[Tagging] Bridges and layers

David Earl david at frankieandshadow.com
Mon Jul 26 11:44:09 BST 2010


On 26/07/2010 10:58, Richard Mann wrote:
> One of the things Dave Earl mentioned in his talk about rendering was
> the gaps-in-casings you sometimes get at bridges.
>
> What I've ended up doing is
> 1) rendering casings in layer (not underneath everything like Mapnik)
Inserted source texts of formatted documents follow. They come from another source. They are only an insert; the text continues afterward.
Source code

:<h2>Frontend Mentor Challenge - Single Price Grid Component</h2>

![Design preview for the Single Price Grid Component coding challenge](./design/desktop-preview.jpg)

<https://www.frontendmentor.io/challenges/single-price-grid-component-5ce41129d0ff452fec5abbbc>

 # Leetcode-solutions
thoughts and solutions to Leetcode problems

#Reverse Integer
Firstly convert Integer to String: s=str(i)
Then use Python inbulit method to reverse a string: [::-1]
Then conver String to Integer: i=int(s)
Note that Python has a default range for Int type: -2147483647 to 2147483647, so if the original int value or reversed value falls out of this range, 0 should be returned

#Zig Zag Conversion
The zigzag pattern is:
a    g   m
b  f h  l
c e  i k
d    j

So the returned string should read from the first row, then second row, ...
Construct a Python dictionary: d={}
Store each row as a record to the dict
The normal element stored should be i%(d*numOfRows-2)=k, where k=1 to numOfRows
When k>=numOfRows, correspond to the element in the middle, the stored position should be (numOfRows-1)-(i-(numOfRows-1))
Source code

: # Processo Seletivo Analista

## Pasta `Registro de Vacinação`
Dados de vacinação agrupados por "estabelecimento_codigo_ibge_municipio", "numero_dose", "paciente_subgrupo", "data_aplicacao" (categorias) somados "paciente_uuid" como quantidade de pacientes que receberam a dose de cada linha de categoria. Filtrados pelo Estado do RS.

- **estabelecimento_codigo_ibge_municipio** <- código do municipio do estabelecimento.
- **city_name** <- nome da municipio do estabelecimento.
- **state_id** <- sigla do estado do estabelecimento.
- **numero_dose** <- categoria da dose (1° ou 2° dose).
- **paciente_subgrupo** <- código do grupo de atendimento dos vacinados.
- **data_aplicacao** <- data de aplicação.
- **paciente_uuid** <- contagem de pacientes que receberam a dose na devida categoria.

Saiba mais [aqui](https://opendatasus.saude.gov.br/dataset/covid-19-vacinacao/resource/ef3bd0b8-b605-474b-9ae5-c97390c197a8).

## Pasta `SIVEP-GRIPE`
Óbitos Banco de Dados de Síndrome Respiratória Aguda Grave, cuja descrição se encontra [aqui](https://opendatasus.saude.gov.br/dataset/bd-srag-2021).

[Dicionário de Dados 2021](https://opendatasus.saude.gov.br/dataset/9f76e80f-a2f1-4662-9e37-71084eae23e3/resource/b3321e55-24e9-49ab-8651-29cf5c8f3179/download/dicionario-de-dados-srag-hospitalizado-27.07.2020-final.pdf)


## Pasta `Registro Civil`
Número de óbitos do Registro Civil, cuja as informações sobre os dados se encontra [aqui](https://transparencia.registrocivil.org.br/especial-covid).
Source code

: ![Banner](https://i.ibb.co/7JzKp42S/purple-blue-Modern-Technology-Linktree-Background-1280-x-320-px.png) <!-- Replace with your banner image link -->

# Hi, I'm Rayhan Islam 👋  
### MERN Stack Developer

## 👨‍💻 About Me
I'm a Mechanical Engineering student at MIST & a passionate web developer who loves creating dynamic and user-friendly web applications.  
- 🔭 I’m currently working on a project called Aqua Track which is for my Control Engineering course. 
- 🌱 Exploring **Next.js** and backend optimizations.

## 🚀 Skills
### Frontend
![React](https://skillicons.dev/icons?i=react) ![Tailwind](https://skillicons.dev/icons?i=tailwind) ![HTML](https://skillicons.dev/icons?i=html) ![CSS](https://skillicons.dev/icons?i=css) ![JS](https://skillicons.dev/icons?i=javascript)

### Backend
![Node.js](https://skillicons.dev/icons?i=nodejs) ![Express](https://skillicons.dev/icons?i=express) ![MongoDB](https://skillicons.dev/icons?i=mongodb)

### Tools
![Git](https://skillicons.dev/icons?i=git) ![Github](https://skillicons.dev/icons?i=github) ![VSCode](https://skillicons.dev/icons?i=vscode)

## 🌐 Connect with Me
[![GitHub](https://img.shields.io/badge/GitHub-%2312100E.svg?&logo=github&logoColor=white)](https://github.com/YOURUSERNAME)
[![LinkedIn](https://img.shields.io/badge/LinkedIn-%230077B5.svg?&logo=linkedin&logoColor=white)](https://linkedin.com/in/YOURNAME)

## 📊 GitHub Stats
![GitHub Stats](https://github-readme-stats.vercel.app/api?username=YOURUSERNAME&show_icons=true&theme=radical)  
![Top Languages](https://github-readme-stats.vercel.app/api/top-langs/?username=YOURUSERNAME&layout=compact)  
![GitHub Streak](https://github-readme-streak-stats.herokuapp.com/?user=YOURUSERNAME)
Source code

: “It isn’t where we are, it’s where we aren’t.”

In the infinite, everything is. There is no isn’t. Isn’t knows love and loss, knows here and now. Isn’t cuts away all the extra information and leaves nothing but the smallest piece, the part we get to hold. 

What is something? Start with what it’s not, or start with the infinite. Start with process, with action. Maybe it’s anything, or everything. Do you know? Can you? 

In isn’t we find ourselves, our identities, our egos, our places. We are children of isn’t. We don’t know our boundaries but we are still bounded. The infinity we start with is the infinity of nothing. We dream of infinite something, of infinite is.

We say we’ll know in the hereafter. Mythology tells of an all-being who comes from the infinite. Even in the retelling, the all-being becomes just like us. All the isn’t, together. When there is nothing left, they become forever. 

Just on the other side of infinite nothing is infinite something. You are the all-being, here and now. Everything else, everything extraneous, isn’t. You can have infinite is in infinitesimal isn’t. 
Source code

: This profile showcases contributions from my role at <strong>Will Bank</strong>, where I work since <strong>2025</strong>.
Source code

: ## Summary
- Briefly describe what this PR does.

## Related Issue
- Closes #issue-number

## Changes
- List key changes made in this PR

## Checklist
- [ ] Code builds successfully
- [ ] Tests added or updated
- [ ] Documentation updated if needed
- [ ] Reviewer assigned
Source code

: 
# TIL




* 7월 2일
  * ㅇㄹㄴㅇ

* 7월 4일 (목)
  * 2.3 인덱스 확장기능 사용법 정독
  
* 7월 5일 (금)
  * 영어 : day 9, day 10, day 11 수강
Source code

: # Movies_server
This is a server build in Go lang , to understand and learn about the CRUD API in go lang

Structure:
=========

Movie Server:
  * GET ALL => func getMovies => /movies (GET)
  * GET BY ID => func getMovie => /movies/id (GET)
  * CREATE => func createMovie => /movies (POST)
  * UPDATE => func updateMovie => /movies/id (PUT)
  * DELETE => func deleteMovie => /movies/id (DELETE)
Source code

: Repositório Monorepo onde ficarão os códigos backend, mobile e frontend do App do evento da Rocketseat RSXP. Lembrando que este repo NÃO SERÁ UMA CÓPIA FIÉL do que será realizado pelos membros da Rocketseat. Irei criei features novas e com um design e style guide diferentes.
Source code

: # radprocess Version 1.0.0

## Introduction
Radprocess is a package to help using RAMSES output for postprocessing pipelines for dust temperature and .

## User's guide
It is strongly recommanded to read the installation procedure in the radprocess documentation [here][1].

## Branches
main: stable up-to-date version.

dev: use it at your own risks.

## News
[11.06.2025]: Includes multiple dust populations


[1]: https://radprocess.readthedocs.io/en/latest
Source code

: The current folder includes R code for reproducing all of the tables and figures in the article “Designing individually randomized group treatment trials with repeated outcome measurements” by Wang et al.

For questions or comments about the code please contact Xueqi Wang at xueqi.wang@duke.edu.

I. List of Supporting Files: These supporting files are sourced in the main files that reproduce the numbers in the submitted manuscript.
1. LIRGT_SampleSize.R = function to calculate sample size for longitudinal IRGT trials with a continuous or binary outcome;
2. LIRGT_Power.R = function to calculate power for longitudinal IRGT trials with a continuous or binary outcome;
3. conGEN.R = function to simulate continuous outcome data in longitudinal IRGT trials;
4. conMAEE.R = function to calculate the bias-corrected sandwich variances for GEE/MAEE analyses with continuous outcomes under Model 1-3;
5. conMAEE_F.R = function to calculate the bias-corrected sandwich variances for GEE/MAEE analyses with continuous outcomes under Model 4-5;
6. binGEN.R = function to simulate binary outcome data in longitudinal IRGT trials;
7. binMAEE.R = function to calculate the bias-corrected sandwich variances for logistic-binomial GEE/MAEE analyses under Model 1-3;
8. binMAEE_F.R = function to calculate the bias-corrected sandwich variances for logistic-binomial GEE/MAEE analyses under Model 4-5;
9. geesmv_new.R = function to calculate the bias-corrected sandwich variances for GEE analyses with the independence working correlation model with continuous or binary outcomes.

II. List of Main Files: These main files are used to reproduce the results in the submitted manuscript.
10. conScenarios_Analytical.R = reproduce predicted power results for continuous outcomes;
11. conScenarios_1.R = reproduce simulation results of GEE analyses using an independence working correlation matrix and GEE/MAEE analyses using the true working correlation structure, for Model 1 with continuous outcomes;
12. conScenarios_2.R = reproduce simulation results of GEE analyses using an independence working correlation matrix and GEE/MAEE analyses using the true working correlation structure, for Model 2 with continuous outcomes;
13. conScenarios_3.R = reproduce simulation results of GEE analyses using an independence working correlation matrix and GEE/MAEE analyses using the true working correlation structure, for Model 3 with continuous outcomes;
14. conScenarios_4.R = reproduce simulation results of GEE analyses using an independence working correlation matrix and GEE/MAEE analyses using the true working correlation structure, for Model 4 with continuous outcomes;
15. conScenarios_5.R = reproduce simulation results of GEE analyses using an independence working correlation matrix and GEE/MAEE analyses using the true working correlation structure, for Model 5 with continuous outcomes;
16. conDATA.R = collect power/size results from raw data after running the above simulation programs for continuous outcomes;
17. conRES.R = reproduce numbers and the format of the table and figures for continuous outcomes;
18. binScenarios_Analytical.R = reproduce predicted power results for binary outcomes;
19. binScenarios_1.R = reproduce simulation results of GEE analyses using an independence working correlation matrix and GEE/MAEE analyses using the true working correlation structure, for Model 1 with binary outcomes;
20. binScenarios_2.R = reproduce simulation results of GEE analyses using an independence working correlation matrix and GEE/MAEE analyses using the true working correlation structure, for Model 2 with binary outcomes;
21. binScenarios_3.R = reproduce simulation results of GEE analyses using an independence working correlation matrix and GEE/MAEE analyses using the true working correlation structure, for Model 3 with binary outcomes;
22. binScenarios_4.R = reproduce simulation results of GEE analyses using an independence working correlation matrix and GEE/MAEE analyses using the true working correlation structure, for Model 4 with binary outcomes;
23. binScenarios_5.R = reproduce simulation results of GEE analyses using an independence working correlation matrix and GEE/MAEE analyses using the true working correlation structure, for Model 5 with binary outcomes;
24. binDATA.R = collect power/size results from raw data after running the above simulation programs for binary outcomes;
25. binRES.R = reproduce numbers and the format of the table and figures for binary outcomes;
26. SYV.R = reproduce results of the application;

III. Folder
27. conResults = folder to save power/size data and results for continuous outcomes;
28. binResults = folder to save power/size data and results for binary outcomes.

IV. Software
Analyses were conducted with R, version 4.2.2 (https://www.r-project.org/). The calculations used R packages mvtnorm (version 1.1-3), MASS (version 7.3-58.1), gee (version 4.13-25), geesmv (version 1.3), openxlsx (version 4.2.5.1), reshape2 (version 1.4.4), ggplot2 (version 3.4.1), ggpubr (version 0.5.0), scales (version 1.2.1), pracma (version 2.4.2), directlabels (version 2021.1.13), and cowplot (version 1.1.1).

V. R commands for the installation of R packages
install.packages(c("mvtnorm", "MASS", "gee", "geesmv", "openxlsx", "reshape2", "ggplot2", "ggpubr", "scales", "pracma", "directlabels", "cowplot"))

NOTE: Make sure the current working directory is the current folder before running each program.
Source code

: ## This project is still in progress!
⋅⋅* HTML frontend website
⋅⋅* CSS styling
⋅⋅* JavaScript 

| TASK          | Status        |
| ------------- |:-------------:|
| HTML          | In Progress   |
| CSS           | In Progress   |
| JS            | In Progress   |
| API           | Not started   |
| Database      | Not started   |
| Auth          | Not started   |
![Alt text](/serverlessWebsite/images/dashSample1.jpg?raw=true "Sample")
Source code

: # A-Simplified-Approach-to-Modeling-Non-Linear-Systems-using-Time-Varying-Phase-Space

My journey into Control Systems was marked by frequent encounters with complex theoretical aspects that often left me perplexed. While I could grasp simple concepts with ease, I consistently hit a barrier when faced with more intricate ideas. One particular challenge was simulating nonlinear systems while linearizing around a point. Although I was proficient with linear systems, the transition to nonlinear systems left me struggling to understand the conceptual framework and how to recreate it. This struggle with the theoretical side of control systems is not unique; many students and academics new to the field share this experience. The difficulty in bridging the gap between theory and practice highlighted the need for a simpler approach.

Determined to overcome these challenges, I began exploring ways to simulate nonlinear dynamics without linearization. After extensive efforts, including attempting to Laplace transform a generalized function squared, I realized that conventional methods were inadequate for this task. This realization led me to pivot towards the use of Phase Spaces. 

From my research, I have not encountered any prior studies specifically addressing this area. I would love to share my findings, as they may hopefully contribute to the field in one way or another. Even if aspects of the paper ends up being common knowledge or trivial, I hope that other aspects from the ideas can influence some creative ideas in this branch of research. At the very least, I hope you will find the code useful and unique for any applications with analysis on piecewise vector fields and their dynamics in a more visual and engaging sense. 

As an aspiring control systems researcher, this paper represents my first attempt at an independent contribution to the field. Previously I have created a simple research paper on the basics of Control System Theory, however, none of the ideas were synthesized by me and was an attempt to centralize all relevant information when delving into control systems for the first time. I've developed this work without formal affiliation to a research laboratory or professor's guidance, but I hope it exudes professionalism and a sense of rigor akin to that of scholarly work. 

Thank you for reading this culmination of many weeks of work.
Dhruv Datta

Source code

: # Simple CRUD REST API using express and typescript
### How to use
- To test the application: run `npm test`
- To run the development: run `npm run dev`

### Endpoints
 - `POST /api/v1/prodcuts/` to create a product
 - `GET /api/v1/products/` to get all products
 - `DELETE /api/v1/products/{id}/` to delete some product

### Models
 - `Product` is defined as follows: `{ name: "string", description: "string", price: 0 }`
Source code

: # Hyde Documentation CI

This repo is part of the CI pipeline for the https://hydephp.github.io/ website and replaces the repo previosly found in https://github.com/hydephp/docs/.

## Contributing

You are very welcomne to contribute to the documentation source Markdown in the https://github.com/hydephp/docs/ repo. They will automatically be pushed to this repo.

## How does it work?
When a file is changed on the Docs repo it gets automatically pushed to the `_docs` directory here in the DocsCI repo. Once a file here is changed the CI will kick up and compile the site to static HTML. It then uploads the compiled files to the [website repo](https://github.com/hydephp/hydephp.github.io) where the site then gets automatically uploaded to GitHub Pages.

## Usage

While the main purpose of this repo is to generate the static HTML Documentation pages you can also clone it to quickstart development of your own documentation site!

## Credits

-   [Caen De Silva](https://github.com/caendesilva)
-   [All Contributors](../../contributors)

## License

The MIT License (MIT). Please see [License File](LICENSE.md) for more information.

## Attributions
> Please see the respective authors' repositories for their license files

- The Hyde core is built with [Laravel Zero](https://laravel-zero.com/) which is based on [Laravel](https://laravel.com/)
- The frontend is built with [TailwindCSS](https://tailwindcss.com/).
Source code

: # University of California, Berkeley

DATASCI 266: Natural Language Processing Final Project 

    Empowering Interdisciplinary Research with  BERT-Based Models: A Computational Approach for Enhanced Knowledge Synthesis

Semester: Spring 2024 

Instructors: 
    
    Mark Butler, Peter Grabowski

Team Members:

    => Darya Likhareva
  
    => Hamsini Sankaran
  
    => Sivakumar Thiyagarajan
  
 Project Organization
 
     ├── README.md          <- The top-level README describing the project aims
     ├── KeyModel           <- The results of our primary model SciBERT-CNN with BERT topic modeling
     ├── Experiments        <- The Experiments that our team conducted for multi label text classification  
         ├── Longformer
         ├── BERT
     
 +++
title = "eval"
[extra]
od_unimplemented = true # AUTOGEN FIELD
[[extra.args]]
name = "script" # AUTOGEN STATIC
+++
That's what I did also in my renderer.

Talking to Steve Chilton afterwards, I was surprised to learn that 
actually Mapnik is not layer-aware at all, which is where some of the 
problems arise (bridges over bridges being a particular case which I now 
understand why solving is so difficult).

> 2) putting in a flag to identify ways that join ways of different
> layer, with a view to suppressing end caps

If you do things in the right order (circular) end caps get obliterated 
by the higher layer in a painting model. (Square and butt line cpas 
cause all sorts of other problems if treated naively, while circular 
line caps - and joins - largely just work).

I came to the conclusion that for several reasons including your case 2, 
and also the problem of some ways penetrating others when not desired, 
the best way to handle all meeting ways might be to render the meeting 
separately from the ways - painting a "star" of meeting roads on top of 
the basic renderings. Needs a lot more calculation, and there are places 
it would still break down because of very close proximity features 
(which causes problems in other ways too), but I think it would improve 
the general case a lot.

The particular problems I didn't attempt to solve, particularly related 
to the need to exaggerate road widths more on a printed map, are that 
bridges don't necessarily span the entire exaggerated width of the 
underlying road (river, whatever), leaving unpleasant gaps, merges etc 
in the image.

That requires at minimum knowledge of what the underlying feature is, 
which I guess you could determine by computation, but even then the 
geometry is very complicated and can have knock on effects to lengthen a 
bridge artifically (just as widening a road can, as I mentioned in my talk).